Assignment:
The entries are to be reproduced verbatim, and their pictures left out.

Records excerpted from a collection:
+===+

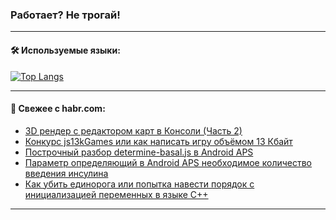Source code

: ### Работает? Не трогай!

---
<!--
#### 🛠️ Technical stack:

![Java](https://img.shields.io/badge/Java-informational?logo=Oracle&style=flat&logoColor=white&color=FF4500)
![Kotlin](https://img.shields.io/badge/Kotlin-informational?logo=Kotlin&style=flat&logoColor=white&color=774D97)
![TS](https://img.shields.io/badge/TypeScript-informational?logo=typeScript&style=flat&logoColor=black&color=017acc)
![Python](https://img.shields.io/badge/Python-informational?logo=Python&style=flat&logoColor=black&color=ffdd54) <br>
![Spring](https://img.shields.io/badge/Spring-informational?logo=Spring&style=flat&logoColor=white&color=6DB33F) 
![SpringBoot](https://img.shields.io/badge/SpringBoot-informational?logo=SpringBoot&style=flat&logoColor=white&color=6DB33F)
![Nest](https://img.shields.io/badge/NestJS-informational?logo=NestJS&style=flat&logoColor=white&color=E0234E) 
![NodeJS](https://img.shields.io/badge/NodeJS-informational?logo=node.js&style=flat&logoColor=white&color=70A760)<br>
![PostgreSQL](https://img.shields.io/badge/PostgreSQL-informational?logo=PostgreSQL&style=flat&logoColor=white&color=DAA520)
![MongoDB](https://img.shields.io/badge/MongoDB-informational?logo=MongoDB&style=flat&logoColor=white&color=870000)
![Apache](https://img.shields.io/badge/Apache-informational?logo=apache&style=flat&logoColor=white&color=f74e28)

___ 
-->

#### 🛠️ Используемые языки:

[![Top Langs](https://github-readme-stats-u2qms2cxw-advtsettinggmailcoms-projects.vercel.app/api/top-langs/?username=zloylis&langs_count=10&hide_title=true&title_color=e6edf3&size_weight=0.5&count_weight=0.5&layout=compact&hide_progress=true&hide_border=true&theme=dracula)](https://github.com/zloylis)

<!---


####  :octocat:&nbsp;&nbsp; Статистика:

![GitHub stats](https://github-readme-stats-u2qms2cxw-advtsettinggmailcoms-projects.vercel.app/api?username=zloylis&show_icons=true&hide_border=true&theme=dracula&title_color=e6edf3&include_all_commits=true&count_private=true&hide_rank=false&hide_title=true&rank_icon=github)
-->
---

#### 💬 Свежее с habr.com:

<!-- BLOG-POST-LIST:START -->
- [3D рендер с редактором карт в Консоли &lpar;Часть 2&rpar;](https://habr.com/ru/articles/840034/?utm_source=habrahabr&utm_medium=rss&utm_campaign=840034)
- [Конкурс js13kGames или как написать игру объёмом 13 Кбайт](https://habr.com/ru/articles/840006/?utm_source=habrahabr&utm_medium=rss&utm_campaign=840006)
- [Построчный разбор determine-basal.js в Android APS](https://habr.com/ru/articles/840028/?utm_source=habrahabr&utm_medium=rss&utm_campaign=840028)
- [Параметр определяющий в Android APS необходимое количество введения инсулина](https://habr.com/ru/articles/840026/?utm_source=habrahabr&utm_medium=rss&utm_campaign=840026)
- [Как убить единорога или попытка навести порядок с инициализацией переменных в языке C++](https://habr.com/ru/articles/840002/?utm_source=habrahabr&utm_medium=rss&utm_campaign=840002)
<!-- BLOG-POST-LIST:END -->

---
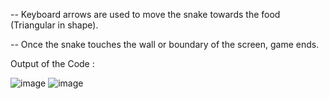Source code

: -- Keyboard arrows are used to move the snake towards the food (Triangular in shape).

-- Once the snake touches the wall or boundary of the screen, game ends.

Output of the Code :


![image](https://user-images.githubusercontent.com/96438261/179356740-dc2275ce-ddfa-4e27-a85c-a52e2aafdc3c.png)
![image](https://user-images.githubusercontent.com/96438261/179356792-0483947c-b3bd-42b3-8e2c-5a8b6abec629.png)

+===+

Task answer:
Source code

: ### Работает? Не трогай!

---
<!--
#### 🛠️ Technical stack:

![Java](https://img.shields.io/badge/Java-informational?logo=Oracle&style=flat&logoColor=white&color=FF4500)
![Kotlin](https://img.shields.io/badge/Kotlin-informational?logo=Kotlin&style=flat&logoColor=white&color=774D97)
![TS](https://img.shields.io/badge/TypeScript-informational?logo=typeScript&style=flat&logoColor=black&color=017acc)
![Python](https://img.shields.io/badge/Python-informational?logo=Python&style=flat&logoColor=black&color=ffdd54) <br>
![Spring](https://img.shields.io/badge/Spring-informational?logo=Spring&style=flat&logoColor=white&color=6DB33F) 
![SpringBoot](https://img.shields.io/badge/SpringBoot-informational?logo=SpringBoot&style=flat&logoColor=white&color=6DB33F)
![Nest](https://img.shields.io/badge/NestJS-informational?logo=NestJS&style=flat&logoColor=white&color=E0234E) 
![NodeJS](https://img.shields.io/badge/NodeJS-informational?logo=node.js&style=flat&logoColor=white&color=70A760)<br>
![PostgreSQL](https://img.shields.io/badge/PostgreSQL-informational?logo=PostgreSQL&style=flat&logoColor=white&color=DAA520)
![MongoDB](https://img.shields.io/badge/MongoDB-informational?logo=MongoDB&style=flat&logoColor=white&color=870000)
![Apache](https://img.shields.io/badge/Apache-informational?logo=apache&style=flat&logoColor=white&color=f74e28)

___ 
-->

#### 🛠️ Используемые языки:

[![Top Langs](https://github-readme-stats-u2qms2cxw-advtsettinggmailcoms-projects.vercel.app/api/top-langs/?username=zloylis&langs_count=10&hide_title=true&title_color=e6edf3&size_weight=0.5&count_weight=0.5&layout=compact&hide_progress=true&hide_border=true&theme=dracula)](https://github.com/zloylis)

<!---


####  :octocat:&nbsp;&nbsp; Статистика:

![GitHub stats](https://github-readme-stats-u2qms2cxw-advtsettinggmailcoms-projects.vercel.app/api?username=zloylis&show_icons=true&hide_border=true&theme=dracula&title_color=e6edf3&include_all_commits=true&count_private=true&hide_rank=false&hide_title=true&rank_icon=github)
-->
---

#### 💬 Свежее с habr.com:

<!-- BLOG-POST-LIST:START -->
- [3D рендер с редактором карт в Консоли &lpar;Часть 2&rpar;](https://habr.com/ru/articles/840034/?utm_source=habrahabr&utm_medium=rss&utm_campaign=840034)
- [Конкурс js13kGames или как написать игру объёмом 13 Кбайт](https://habr.com/ru/articles/840006/?utm_source=habrahabr&utm_medium=rss&utm_campaign=840006)
- [Построчный разбор determine-basal.js в Android APS](https://habr.com/ru/articles/840028/?utm_source=habrahabr&utm_medium=rss&utm_campaign=840028)
- [Параметр определяющий в Android APS необходимое количество введения инсулина](https://habr.com/ru/articles/840026/?utm_source=habrahabr&utm_medium=rss&utm_campaign=840026)
- [Как убить единорога или попытка навести порядок с инициализацией переменных в языке C++](https://habr.com/ru/articles/840002/?utm_source=habrahabr&utm_medium=rss&utm_campaign=840002)
<!-- BLOG-POST-LIST:END -->

---
Source code

: -- Keyboard arrows are used to move the snake towards the food (Triangular in shape).

-- Once the snake touches the wall or boundary of the screen, game ends.

Output of the Code :


![image](https://user-images.githubusercontent.com/96438261/179356740-dc2275ce-ddfa-4e27-a85c-a52e2aafdc3c.png)
![image](https://user-images.githubusercontent.com/96438261/179356792-0483947c-b3bd-42b3-8e2c-5a8b6abec629.png)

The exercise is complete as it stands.